Our house is only a mile or two from the old neighborhood, but it's more laid back here. We can go for walks around the block without worrying too much about traffic. Except we rarely do, because we have the woods, and we walk there now. Although it seems unlikely that he's ever spent much time in the forest before, Elijah loves the woods. He might play the cool cat and ignore us in the backyard, yet as soon as he sees us heading to the path, he cannot be deterred in his blurred sprint across the lawn and up those first few steps.
The tiny little path that starts in our backyard empties after a few hundred feet into "the open area," a big field that appears to have been heavily disturbed a number of years ago. Bare gravel is still evident, but succession is at work now, and the open area is flush with pioneer species and exotics: goldenrod, asters, knapweed, sweet clover, butterfly weed, sweet pea, autumn olive, dogwoods, and buckthorn. The open area stretches most of the length of our block, and from it spurs a whole network of footpaths so tiny they are almost invisible.

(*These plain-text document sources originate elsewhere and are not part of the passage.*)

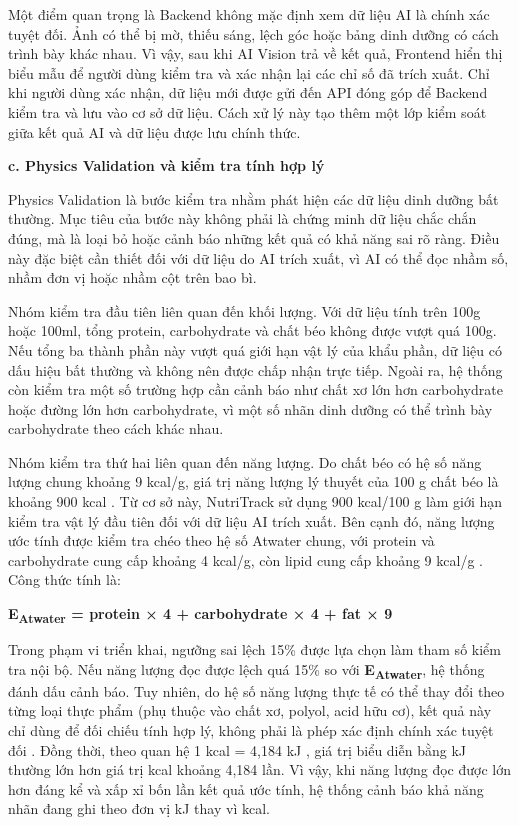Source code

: \documentclass[12pt, a4paper]{report}
\begin{document}
Một điểm quan trọng là Backend không mặc định xem dữ liệu AI là chính xác tuyệt đối. Ảnh có thể bị mờ, thiếu sáng, lệch góc hoặc bảng dinh dưỡng có cách trình bày khác nhau. Vì vậy, sau khi AI Vision trả về kết quả, Frontend hiển thị biểu mẫu để người dùng kiểm tra và xác nhận lại các chỉ số đã trích xuất. Chỉ khi người dùng xác nhận, dữ liệu mới được gửi đến API đóng góp để Backend kiểm tra và lưu vào cơ sở dữ liệu. Cách xử lý này tạo thêm một lớp kiểm soát giữa kết quả AI và dữ liệu được lưu chính thức.

\textbf{c. Physics Validation và kiểm tra tính hợp lý}

Physics Validation là bước kiểm tra nhằm phát hiện các dữ liệu dinh dưỡng bất thường. Mục tiêu của bước này không phải là chứng minh dữ liệu chắc chắn đúng, mà là loại bỏ hoặc cảnh báo những kết quả có khả năng sai rõ ràng. Điều này đặc biệt cần thiết đối với dữ liệu do AI trích xuất, vì AI có thể đọc nhầm số, nhầm đơn vị hoặc nhầm cột trên bao bì.

Nhóm kiểm tra đầu tiên liên quan đến khối lượng. Với dữ liệu tính trên 100g hoặc 100ml, tổng protein, carbohydrate và chất béo không được vượt quá 100g. Nếu tổng ba thành phần này vượt quá giới hạn vật lý của khẩu phần, dữ liệu có dấu hiệu bất thường và không nên được chấp nhận trực tiếp. Ngoài ra, hệ thống còn kiểm tra một số trường hợp cần cảnh báo như chất xơ lớn hơn carbohydrate hoặc đường lớn hơn carbohydrate, vì một số nhãn dinh dưỡng có thể trình bày carbohydrate theo cách khác nhau.

Nhóm kiểm tra thứ hai liên quan đến năng lượng. Do chất béo có hệ số năng lượng chung khoảng 9 kcal/g, giá trị năng lượng lý thuyết của 100 g chất béo là khoảng 900 kcal \cite{vien_dinh_duong_2007, fao_2003}. Từ cơ sở này, NutriTrack sử dụng 900 kcal/100 g làm giới hạn kiểm tra vật lý đầu tiên đối với dữ liệu AI trích xuất. Bên cạnh đó, năng lượng ước tính được kiểm tra chéo theo hệ số Atwater chung, với protein và carbohydrate cung cấp khoảng 4 kcal/g, còn lipid cung cấp khoảng 9 kcal/g \cite{vien_dinh_duong_2007, fao_2003}. Công thức tính là:

\textbf{E\textsubscript{Atwater} = protein × 4 + carbohydrate × 4 + fat × 9}

Trong phạm vi triển khai, ngưỡng sai lệch 15\% được lựa chọn làm tham số kiểm tra nội bộ. Nếu năng lượng đọc được lệch quá 15\% so với \textbf{E\textsubscript{Atwater}}, hệ thống đánh dấu cảnh báo. Tuy nhiên, do hệ số năng lượng thực tế có thể thay đổi theo từng loại thực phẩm (phụ thuộc vào chất xơ, polyol, acid hữu cơ), kết quả này chỉ dùng để đối chiếu tính hợp lý, không phải là phép xác định chính xác tuyệt đối \cite{fao_2003}. Đồng thời, theo quan hệ 1 kcal = 4,184 kJ \cite{vien_dinh_duong_2007, fao_2003}, giá trị biểu diễn bằng kJ thường lớn hơn giá trị kcal khoảng 4,184 lần. Vì vậy, khi năng lượng đọc được lớn hơn đáng kể và xấp xỉ bốn lần kết quả ước tính, hệ thống cảnh báo khả năng nhãn đang ghi theo đơn vị kJ thay vì kcal.
\end{document}
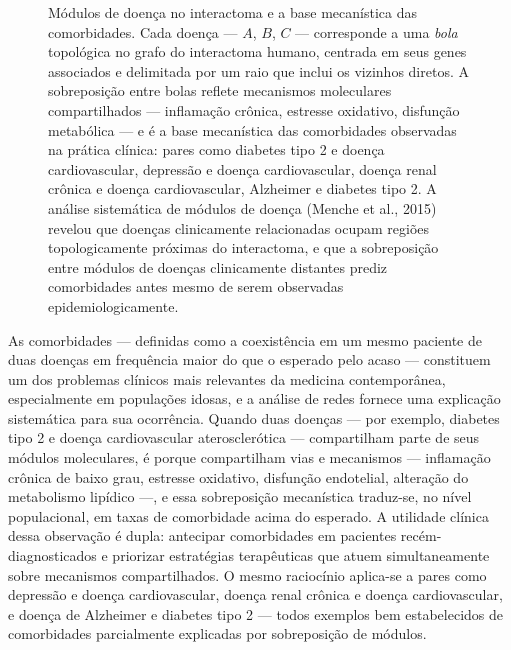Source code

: \begin{figure}[ht]
\caption{Módulos de doença no interactoma e a base mecanística das comorbidades. Cada doença --- $A$, $B$, $C$ --- corresponde a uma \emph{bola} topológica no grafo do interactoma humano, centrada em seus genes associados e delimitada por um raio que inclui os vizinhos diretos. A sobreposição entre bolas reflete mecanismos moleculares compartilhados --- inflamação crônica, estresse oxidativo, disfunção metabólica --- e é a base mecanística das comorbidades observadas na prática clínica: pares como diabetes tipo 2 e doença cardiovascular, depressão e doença cardiovascular, doença renal crônica e doença cardiovascular, Alzheimer e diabetes tipo 2. A análise sistemática de módulos de doença (Menche et al., 2015) revelou que doenças clinicamente relacionadas ocupam regiões topologicamente próximas do interactoma, e que a sobreposição entre módulos de doenças clinicamente distantes prediz comorbidades antes mesmo de serem observadas epidemiologicamente.}
\label{fig:13-modulo}
\end{figure}

As comorbidades --- definidas como a coexistência em um mesmo paciente de duas doenças em frequência maior do que o esperado pelo acaso --- constituem um dos problemas clínicos mais relevantes da medicina contemporânea, especialmente em populações idosas, e a análise de redes fornece uma explicação sistemática para sua ocorrência. Quando duas doenças --- por exemplo, diabetes tipo 2 e doença cardiovascular aterosclerótica --- compartilham parte de seus módulos moleculares, é porque compartilham vias e mecanismos --- inflamação crônica de baixo grau, estresse oxidativo, disfunção endotelial, alteração do metabolismo lipídico ---, e essa sobreposição mecanística traduz-se, no nível populacional, em taxas de comorbidade acima do esperado. A utilidade clínica dessa observação é dupla: antecipar comorbidades em pacientes recém-diagnosticados e priorizar estratégias terapêuticas que atuem simultaneamente sobre mecanismos compartilhados. O mesmo raciocínio aplica-se a pares como depressão e doença cardiovascular, doença renal crônica e doença cardiovascular, e doença de Alzheimer e diabetes tipo 2 --- todos exemplos bem estabelecidos de comorbidades parcialmente explicadas por sobreposição de módulos.

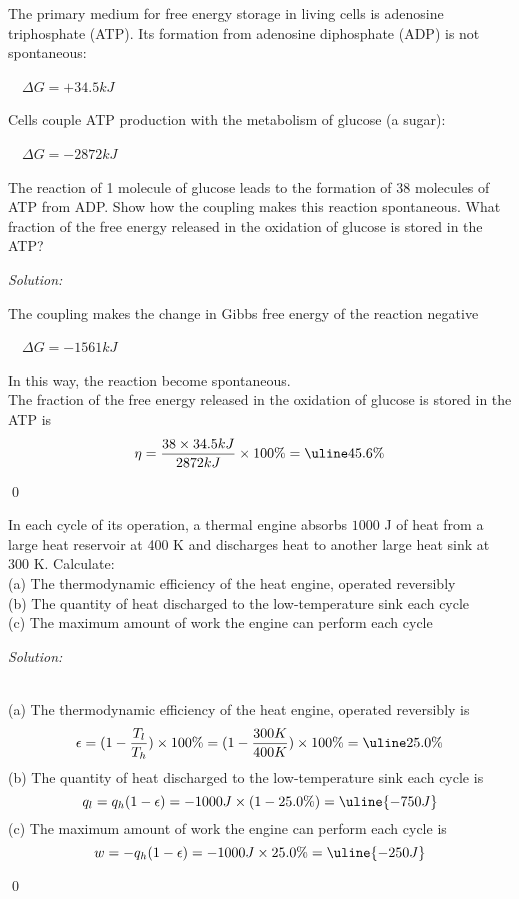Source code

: \documentclass[12pt]{article}
\newenvironment{problem}[2][Problem]{\begin{trivlist}
\item[\hskip \labelsep {\bfseries #1}\hskip \labelsep {\bfseries #2.}]}{\end{trivlist}}
\newenvironment{sol}
    {\emph{Solution:}
    }
    {
    \qed
    }
\begin{document}
\begin{problem}{13.34}
The primary medium for free energy storage in living cells is adenosine triphosphate (ATP). Its formation from adenosine diphosphate (ADP) is not spontaneous:
\begin{center}
~~$\Delta G=+34.5kJ$
\end{center}
Cells couple ATP production with the metabolism of glucose (a sugar):
\begin{center}
~~$\Delta G=-2872kJ$
\end{center}
The reaction of 1 molecule of glucose leads to the formation of 38 molecules of ATP from ADP. Show how the coupling makes this reaction spontaneous. What fraction of the free energy released in the oxidation of glucose is stored in the ATP?
\end{problem}
\begin{sol}
The coupling makes the change in Gibbs free energy of the reaction negative
\begin{center}
~~$\Delta G=-1561kJ$
\end{center}
In this way, the reaction become spontaneous.\\
The fraction of the free energy released in the oxidation of glucose is stored in the ATP is
\[
\eta=\frac{38\times34.5kJ}{2872kJ}\times100\%=\uline{45.6\%}
\]
\end{sol}

\begin{problem}{13.40}
In each cycle of its operation, a thermal engine absorbs $1000$ J of heat from a large heat reservoir at 400 K and discharges heat to another large heat sink at $300$ K. Calculate:\\
(a) The thermodynamic efficiency of the heat engine, operated reversibly\\
(b) The quantity of heat discharged to the low-temperature sink each cycle\\
(c) The maximum amount of work the engine can perform each cycle
\end{problem}
\begin{sol}
\\(a) The thermodynamic efficiency of the heat engine, operated reversibly is
\[
\epsilon=(1-\frac{T_l}{T_h})\times100\%=(1-\frac{300K}{400K})\times100\%=\uline{25.0\%}
\]
(b) The quantity of heat discharged to the low-temperature sink each cycle is
\[
q_l=q_h(1-\epsilon)=-1000J\times(1-25.0\%)=\uline{-750J}
\]
(c) The maximum amount of work the engine can perform each cycle is
\[
w=-q_h(1-\epsilon)=-1000J\times25.0\%=\uline{-250J}
\]
\end{sol}
\end{document}
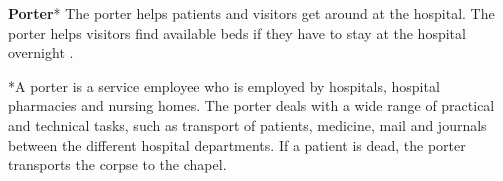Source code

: \textbf{Porter}*
The porter helps patients and visitors get around at the hospital. The porter helps visitors find available beds if they have to stay at the hospital overnight \cite{ugd_port}. 

*A porter is a service employee who is employed by hospitals, hospital pharmacies and nursing homes. The porter deals with a wide range of practical and technical tasks, such as transport of patients, medicine, mail and journals between the different hospital departments\cite{ugd_port}. If a patient is dead, the porter transports the corpse to the chapel\cite{int_laila}.

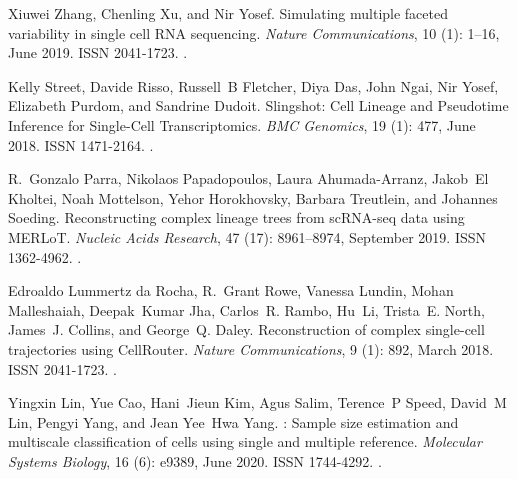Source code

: \documentclass[10pt, a4paper]{article}
\begin{document}
\begin{thebibliography}{59}
	Xiuwei Zhang, Chenling Xu, and Nir Yosef.
	\newblock Simulating multiple faceted variability in single cell {{RNA}}
	sequencing.
	\newblock \emph{Nature Communications}, 10 (1): 1--16, June
	2019.
	\newblock ISSN 2041-1723.
	\newblock {}.
	
	Kelly Street, Davide Risso, Russell~B Fletcher, Diya Das, John Ngai, Nir Yosef,
	Elizabeth Purdom, and Sandrine Dudoit.
	\newblock Slingshot: {{Cell Lineage}} and {{Pseudotime Inference}} for
	{{Single}}-{{Cell Transcriptomics}}.
	\newblock \emph{BMC Genomics}, 19 (1): 477, June 2018.
	\newblock ISSN 1471-2164.
	\newblock {}.
	
	R.~Gonzalo Parra, Nikolaos Papadopoulos, Laura {Ahumada-Arranz}, Jakob~El
	Kholtei, Noah Mottelson, Yehor Horokhovsky, Barbara Treutlein, and Johannes
	Soeding.
	\newblock Reconstructing complex lineage trees from {{scRNA}}-seq data using
	{{MERLoT}}.
	\newblock \emph{Nucleic Acids Research}, 47 (17): 8961--8974,
	September 2019.
	\newblock ISSN 1362-4962.
	\newblock {}.
	
	Edroaldo {Lummertz da Rocha}, R.~Grant Rowe, Vanessa Lundin, Mohan Malleshaiah,
	Deepak~Kumar Jha, Carlos~R. Rambo, Hu~Li, Trista~E. North, James~J. Collins,
	and George~Q. Daley.
	\newblock Reconstruction of complex single-cell trajectories using
	{{CellRouter}}.
	\newblock \emph{Nature Communications}, 9 (1): 892, March
	2018.
	\newblock ISSN 2041-1723.
	\newblock {}.
	
	Yingxin Lin, Yue Cao, Hani~Jieun Kim, Agus Salim, Terence~P Speed, David~M Lin,
	Pengyi Yang, and Jean Yee~Hwa Yang.
	: Sample size estimation and multiscale classification
	of cells using single and multiple reference.
	\newblock \emph{Molecular Systems Biology}, 16 (6): e9389,
	June 2020.
	\newblock ISSN 1744-4292.
	\newblock {}.
	

\end{thebibliography}
\end{document}
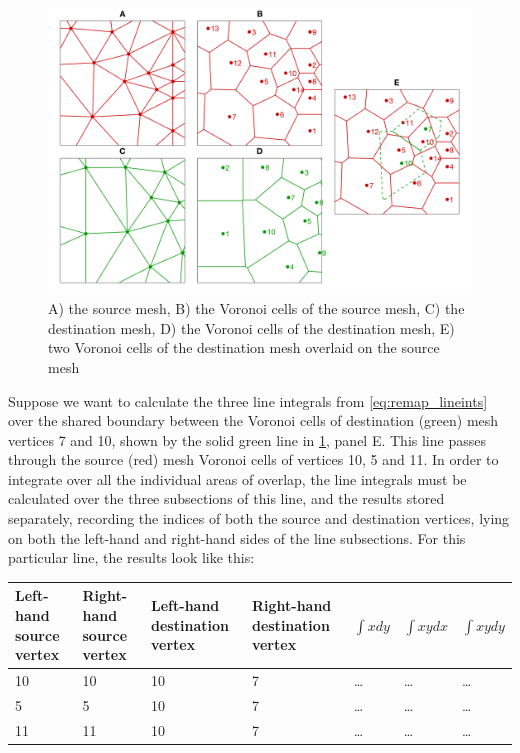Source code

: \documentclass{article}
\begin{document}
\begin{figure}[H] \label{fig:remapping}
  \includegraphics[width=0.9\linewidth]{Fig_remapping.png}
  \caption{A) the source mesh, B) the Voronoi cells of the source mesh, C) the destination mesh, D) the Voronoi cells of the destination mesh, E) two Voronoi cells of the destination mesh overlaid on the source mesh}
\end{figure}

Suppose we want to calculate the three line integrals from \eqref{eq:remap_lineints} over the shared boundary between the Voronoi cells of destination (green) mesh vertices 7 and 10, shown by the solid green line in \ref{fig:remapping}, panel E. This line passes through the source (red) mesh Voronoi cells of vertices 10, 5 and 11. In order to integrate over all the individual areas of overlap, the line integrals must be calculated over the three subsections of this line, and the results stored separately, recording the indices of both the source and destination vertices, lying on both the left-hand and right-hand sides of the line subsections. For this particular line, the results look like this:

\begin{center}
\begin{tabular}{ | m{5em} | m{5em} | m{5em} | m{5em} | m{5em} | m{5em} | m{5em} | } 
\hline
Left-hand source vertex & Right-hand source vertex & Left-hand destination vertex & Right-hand destination vertex & $\int xdy$ & $\int xydx$ & $\int xydy$ \\
\hline
10 & 10 & 10 & 7 & \ldots & \ldots & \ldots \\
5 & 5 & 10 & 7 & \ldots & \ldots & \ldots \\
11 & 11 & 10 & 7 & \ldots & \ldots & \ldots \\
\hline
\end{tabular}
\end{center}
\end{document}
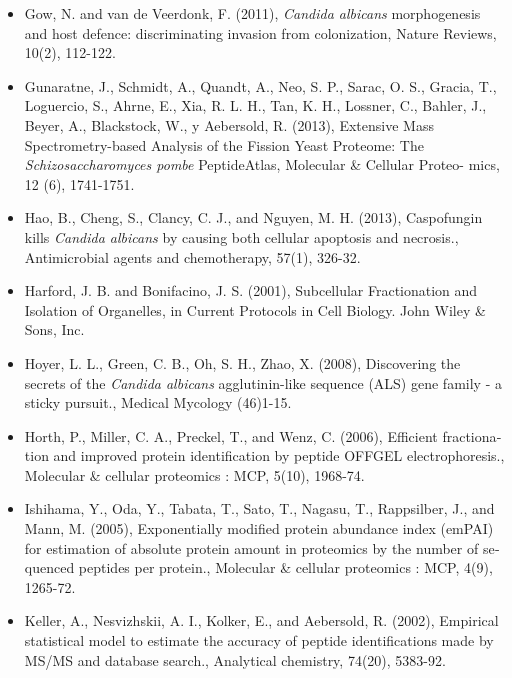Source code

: \begin{otherlanguage}{british}
\begin{itemize}[leftmargin=*]
\item[]{%
Gow, N. and van de Veerdonk, F. (2011), \textit{Candida albicans} morphogenesis and host defence:
discriminating invasion from colonization, Nature Reviews, 10(2), 112-122.
}

\item[]{
Gunaratne, J., Schmidt, A., Quandt, A., Neo, S. P., Sarac, O. S., Gracia, T., Loguercio, S.,
Ahrne, E., Xia, R. L. H., Tan, K. H., Lossner, C., Bahler, J., Beyer, A., Blackstock, W., y
Aebersold, R. (2013), Extensive Mass Spectrometry-based Analysis of the Fission Yeast
Proteome: The \textit{Schizosaccharomyces pombe} PeptideAtlas, Molecular \& Cellular Proteo-
mics, 12 (6), 1741-1751.
}

\item[]{%
Hao, B., Cheng, S., Clancy, C. J., and Nguyen, M. H. (2013), Caspofungin kills 
\textit{Candida albicans} by causing both cellular apoptosis and necrosis.,
Antimicrobial agents and chemotherapy, 57(1), 326-32.
}

\item[]{%
Harford, J. B. and Bonifacino, J. S. (2001), 
Subcellular Fractionation and Isolation of Organelles,
in Current Protocols in Cell Biology. John Wiley \& Sons, Inc.
}

\item[]{
Hoyer, L. L., Green, C. B., Oh, S. H., Zhao, X.  (2008),
Discovering the secrets of the \textit{Candida albicans} agglutinin-like sequence (ALS) gene family - a sticky pursuit., 
Medical Mycology (46)1-15.
}

\item[]{%
Horth, P., Miller, C. A., Preckel, T., and Wenz, C. (2006), Efficient fractionation and improved
protein identification by peptide OFFGEL electrophoresis., Molecular \& cellular proteomics
: MCP, 5(10), 1968-74.
}

\item[]{%
Ishihama, Y., Oda, Y., Tabata, T., Sato, T., Nagasu, T., Rappsilber, J., and Mann, M. (2005),
Exponentially modified protein abundance index (emPAI) for estimation of absolute protein
amount in proteomics by the number of sequenced peptides per protein., 
Molecular \& cellular proteomics : MCP, 4(9), 1265-72.
}

\item[]{%
Keller, A., Nesvizhskii, A. I., Kolker, E., and Aebersold, R. (2002), Empirical statistical model
to estimate the accuracy of peptide identifications made by MS/MS and database search.,
Analytical chemistry, 74(20), 5383-92.
}


\end{itemize}
\end{otherlanguage}
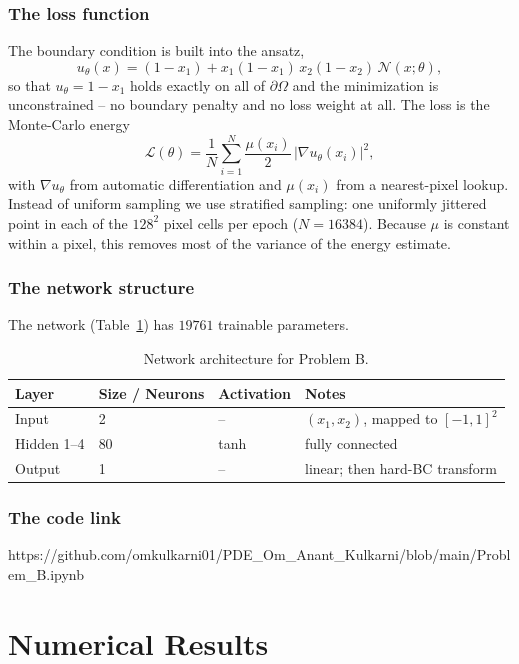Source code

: \subsubsection{The loss function}
The boundary condition is built into the ansatz,
\begin{equation}
    u_\theta(x) = (1 - x_1) + x_1(1-x_1)\,x_2(1-x_2)\,\mathcal{N}(x;\theta),
\end{equation}
so that $u_\theta = 1 - x_1$ holds exactly on all of $\partial\Omega$ and
the minimization is unconstrained -- no boundary penalty and no loss weight
at all. The loss is the Monte-Carlo energy
\begin{equation}
    \mathcal{L}(\theta) = \frac{1}{N}\sum_{i=1}^{N}
    \frac{\mu(x_i)}{2}\,\big|\nabla u_\theta(x_i)\big|^2 ,
\end{equation}
with $\nabla u_\theta$ from automatic differentiation and $\mu(x_i)$ from a
nearest-pixel lookup. Instead of uniform sampling we use stratified
sampling: one uniformly jittered point in each of the $128^2$ pixel cells
per epoch ($N = 16384$). Because $\mu$ is constant within a pixel, this
removes most of the variance of the energy estimate.
%
\subsubsection{The network structure}
The network (Table~\ref{tab:problem_B_net}) has $19761$ trainable
parameters.
%
\begin{table}[htbp]
\centering
\caption{Network architecture for Problem B.}
\label{tab:problem_B_net}
\begin{tabular}{llll}
\hline
\textbf{Layer} & \textbf{Size / Neurons} & \textbf{Activation} & \textbf{Notes} \\
\hline
Input          & 2   & --   & $(x_1,x_2)$, mapped to $[-1,1]^2$ \\
Hidden 1--4    & 80  & tanh & fully connected \\
Output         & 1   & --   & linear; then hard-BC transform \\
\hline
\end{tabular}
\end{table}
%
\subsubsection{The code link}
{https://github.com/omkulkarni01/PDE_Om_Anant_Kulkarni/blob/main/Problem_B.ipynb}
%
\section{Numerical Results}
%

We love to go explore those deer trails with Elijah. He crashes through underbrush like a champ, scurries up hills, crawls through ditches, and scampers over berms. Weather does not phase him. We turned back towards home one blisteringly hot summer day when he started panting on a steep hillside, because he certainly wouldn't have the good sense to turn back alone. We still have to sneak off on him sometimes, when we hike to the quarry or the water towers or the cemetery, as he's just too small to go for miles long hikes. It is almost like he is powerless not to follow. If he has any say in the matter, Elijah is a comrade on all foot campaigns departing from the house.